L'aversion d'Andrea* pour les voyages atteint son acmé au début des années 2000. Alors âgée d'une trentaine d'années, elle est régulièrement embarquée par des amis parisiens enthousiastes dont le sport favori consistait à rejoindre la destination la plus exotique possible pour faire la fête non stop. « Dès qu'un jour férié approchait, il fallait absolument dire que l'on partait quelque part et en faire le récit, cela te donnait l'air cool. À cette époque, j'essayais encore de me conformer, mais dans le fond, je n'ai jamais aimé ça. Dans l'ensemble, les voyages modernes, ça me semble de l’ordre de la performance néolibérale. On part loin, essentiellement pour consommer. Il y a bien une fable de "la rencontre authentique" qui bouscule, de l'accomplissement de soi et de l'aventure, qui doit évidemment se réaliser hors des sentiers battus, et rendre plus ouvert. Je ne vois pas en quoi parcourir un max de kilomètres peut te rendre plus tolérant, je ne vois pas le rapport. En plus, je suis introvertie, et parler à des inconnus est un cauchemar. » Elle hausse les épaules et soupire : « Cette injonction à voyager me fait royalement chier. »

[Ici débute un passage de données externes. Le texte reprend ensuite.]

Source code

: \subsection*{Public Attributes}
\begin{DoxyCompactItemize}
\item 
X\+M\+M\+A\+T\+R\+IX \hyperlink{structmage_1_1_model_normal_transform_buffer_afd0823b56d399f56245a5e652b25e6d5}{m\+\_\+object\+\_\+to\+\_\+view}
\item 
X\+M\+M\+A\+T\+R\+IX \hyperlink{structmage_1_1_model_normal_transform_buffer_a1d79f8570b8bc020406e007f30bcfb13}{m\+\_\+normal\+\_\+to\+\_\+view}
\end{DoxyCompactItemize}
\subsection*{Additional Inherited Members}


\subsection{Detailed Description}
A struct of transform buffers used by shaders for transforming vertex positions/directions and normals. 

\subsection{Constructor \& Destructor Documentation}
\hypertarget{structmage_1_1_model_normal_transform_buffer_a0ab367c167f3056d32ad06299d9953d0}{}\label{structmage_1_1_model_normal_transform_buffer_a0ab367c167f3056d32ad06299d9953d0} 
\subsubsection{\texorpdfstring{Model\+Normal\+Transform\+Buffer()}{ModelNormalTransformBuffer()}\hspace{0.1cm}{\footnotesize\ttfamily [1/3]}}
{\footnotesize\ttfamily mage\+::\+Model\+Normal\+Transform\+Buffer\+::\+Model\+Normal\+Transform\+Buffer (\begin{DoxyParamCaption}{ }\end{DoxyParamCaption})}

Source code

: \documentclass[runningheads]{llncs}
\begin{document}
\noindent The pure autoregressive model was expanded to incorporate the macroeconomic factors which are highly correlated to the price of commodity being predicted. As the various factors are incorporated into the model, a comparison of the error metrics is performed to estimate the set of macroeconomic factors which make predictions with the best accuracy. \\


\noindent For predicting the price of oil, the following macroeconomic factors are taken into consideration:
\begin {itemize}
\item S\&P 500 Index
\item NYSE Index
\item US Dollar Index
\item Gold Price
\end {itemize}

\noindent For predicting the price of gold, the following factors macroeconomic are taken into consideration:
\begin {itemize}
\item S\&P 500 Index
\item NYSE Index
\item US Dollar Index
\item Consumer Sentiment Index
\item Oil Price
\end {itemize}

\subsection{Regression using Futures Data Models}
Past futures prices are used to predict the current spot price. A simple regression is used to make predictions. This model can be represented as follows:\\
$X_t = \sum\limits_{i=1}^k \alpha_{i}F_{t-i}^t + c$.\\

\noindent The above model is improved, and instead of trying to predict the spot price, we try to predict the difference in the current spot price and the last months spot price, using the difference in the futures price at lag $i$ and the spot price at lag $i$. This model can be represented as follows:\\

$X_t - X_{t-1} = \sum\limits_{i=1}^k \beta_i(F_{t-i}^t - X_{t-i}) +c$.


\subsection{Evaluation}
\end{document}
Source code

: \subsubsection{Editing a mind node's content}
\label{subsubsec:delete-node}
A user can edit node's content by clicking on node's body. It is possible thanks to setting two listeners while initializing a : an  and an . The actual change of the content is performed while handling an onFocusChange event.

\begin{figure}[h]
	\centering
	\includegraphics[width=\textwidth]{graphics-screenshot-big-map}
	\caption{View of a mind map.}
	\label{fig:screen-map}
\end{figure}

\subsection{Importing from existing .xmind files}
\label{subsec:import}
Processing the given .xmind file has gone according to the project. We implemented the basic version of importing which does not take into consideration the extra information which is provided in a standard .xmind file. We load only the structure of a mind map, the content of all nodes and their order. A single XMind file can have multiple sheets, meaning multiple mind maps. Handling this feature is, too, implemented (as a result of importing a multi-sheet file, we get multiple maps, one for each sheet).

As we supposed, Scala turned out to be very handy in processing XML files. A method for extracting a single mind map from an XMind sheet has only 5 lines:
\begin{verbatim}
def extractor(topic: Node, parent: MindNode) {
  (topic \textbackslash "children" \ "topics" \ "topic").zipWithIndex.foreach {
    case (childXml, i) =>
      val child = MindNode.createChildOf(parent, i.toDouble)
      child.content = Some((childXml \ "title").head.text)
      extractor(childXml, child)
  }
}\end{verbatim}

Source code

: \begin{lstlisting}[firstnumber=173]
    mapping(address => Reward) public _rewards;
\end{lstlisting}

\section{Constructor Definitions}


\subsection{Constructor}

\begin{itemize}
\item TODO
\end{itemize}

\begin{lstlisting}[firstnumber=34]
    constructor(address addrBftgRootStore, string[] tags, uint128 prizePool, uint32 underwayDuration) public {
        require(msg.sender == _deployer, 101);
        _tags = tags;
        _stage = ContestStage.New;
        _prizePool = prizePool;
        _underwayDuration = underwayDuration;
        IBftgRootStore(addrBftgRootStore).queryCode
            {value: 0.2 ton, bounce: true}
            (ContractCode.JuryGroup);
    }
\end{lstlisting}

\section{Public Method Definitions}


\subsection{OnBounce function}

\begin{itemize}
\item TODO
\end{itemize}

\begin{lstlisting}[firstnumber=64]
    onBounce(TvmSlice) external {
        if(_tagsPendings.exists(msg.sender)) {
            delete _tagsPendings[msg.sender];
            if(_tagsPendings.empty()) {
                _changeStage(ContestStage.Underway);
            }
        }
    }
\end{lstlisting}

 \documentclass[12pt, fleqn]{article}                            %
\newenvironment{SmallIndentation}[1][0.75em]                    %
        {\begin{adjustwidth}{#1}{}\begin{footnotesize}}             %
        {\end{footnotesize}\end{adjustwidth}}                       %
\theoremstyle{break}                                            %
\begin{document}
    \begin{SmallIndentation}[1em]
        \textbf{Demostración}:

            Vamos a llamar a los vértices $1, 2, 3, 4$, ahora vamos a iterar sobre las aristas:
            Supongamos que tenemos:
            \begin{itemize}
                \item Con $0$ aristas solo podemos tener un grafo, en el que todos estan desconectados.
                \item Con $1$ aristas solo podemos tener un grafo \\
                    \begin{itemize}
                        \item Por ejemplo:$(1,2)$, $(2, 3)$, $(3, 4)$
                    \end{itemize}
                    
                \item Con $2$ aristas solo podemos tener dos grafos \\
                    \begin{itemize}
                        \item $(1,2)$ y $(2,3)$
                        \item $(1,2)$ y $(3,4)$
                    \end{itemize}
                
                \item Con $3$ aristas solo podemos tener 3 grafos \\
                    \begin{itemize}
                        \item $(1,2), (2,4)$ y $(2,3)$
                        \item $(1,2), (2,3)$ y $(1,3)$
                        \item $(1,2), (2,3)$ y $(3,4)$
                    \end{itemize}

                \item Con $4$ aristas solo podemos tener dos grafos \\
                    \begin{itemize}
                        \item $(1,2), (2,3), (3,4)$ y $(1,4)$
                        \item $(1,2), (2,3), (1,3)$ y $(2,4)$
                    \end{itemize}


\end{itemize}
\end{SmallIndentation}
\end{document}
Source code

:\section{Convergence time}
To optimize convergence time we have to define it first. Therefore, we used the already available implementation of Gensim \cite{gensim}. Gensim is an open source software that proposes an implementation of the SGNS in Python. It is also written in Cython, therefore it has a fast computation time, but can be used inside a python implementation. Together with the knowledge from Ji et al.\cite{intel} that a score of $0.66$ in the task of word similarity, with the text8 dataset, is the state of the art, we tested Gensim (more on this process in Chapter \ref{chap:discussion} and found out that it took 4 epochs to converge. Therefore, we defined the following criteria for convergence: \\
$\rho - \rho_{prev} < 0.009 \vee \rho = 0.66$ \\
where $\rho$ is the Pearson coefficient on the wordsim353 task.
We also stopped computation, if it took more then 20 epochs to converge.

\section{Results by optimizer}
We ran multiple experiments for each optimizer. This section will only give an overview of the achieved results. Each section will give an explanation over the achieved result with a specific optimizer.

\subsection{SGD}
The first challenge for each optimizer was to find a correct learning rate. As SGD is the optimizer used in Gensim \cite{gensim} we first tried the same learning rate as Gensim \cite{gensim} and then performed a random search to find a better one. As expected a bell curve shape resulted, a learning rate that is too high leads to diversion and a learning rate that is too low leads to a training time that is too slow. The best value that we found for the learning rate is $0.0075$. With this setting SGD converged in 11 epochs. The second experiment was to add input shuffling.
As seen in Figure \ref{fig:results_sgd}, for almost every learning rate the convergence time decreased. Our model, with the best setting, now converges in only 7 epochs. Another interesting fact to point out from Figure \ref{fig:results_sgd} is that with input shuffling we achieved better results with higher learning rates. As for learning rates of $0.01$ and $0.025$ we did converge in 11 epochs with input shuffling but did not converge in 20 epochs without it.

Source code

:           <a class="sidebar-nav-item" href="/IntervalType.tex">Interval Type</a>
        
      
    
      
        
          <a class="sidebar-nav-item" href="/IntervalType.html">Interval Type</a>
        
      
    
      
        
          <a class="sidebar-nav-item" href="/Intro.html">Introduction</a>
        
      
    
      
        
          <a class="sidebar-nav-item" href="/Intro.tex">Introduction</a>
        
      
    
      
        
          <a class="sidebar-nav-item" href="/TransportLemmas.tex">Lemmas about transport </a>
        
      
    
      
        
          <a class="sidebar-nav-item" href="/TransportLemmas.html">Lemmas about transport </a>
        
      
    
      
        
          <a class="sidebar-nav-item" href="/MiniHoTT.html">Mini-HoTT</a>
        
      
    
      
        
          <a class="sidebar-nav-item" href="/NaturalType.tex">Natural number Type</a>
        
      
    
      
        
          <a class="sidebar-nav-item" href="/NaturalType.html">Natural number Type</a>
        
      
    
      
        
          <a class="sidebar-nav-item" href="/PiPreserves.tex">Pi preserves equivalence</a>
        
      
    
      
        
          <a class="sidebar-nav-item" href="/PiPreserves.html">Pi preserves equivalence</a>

D'autant plus que « réussir son voyage » est souvent perçu comme une qualité à part entière. « Il faut avoir une expertise particulière, dégoter le petit hôtel écolo, le bouiboui soit disant authentique ; car bien sûr rien de plus dégradant que d'être assimilé à un touriste... Tout ça me fatigue. » Partir ne provoque chez elle aucun enthousiasme, on est même plutôt à deux doigts du trauma psycho-généalogique : « Quand on est issu de l’immigration, quitter sa maison, c’est l’exil. Quand j'étais petite, le seul horizon de vacances, c'était retourner au Portugal début août, sur la route dès 5 heures du matin pour deux jours de périple, la voiture chargée à bloc. Après un mois en famille, on repartait dans l’autre sens. Mes oncles et tantes défilaient en grande cérémonie pour nous dire au revoir comme si nous n’allions plus jamais nous revoir, et depuis la plage arrière de la voiture, je contemplais la silhouette de ma grand-mère disparaître au loin. » Depuis, les départs l'angoissent. « Encore maintenant, quand je quitte le Portugal, il m'arrive d'exploser en sanglots à l’aéroport dans les bras de ma cousine. J'ai toujours préféré rentrer chez moi plutôt que de faire ma valise. Cela ne m'amuse absolument pas de me déraciner. »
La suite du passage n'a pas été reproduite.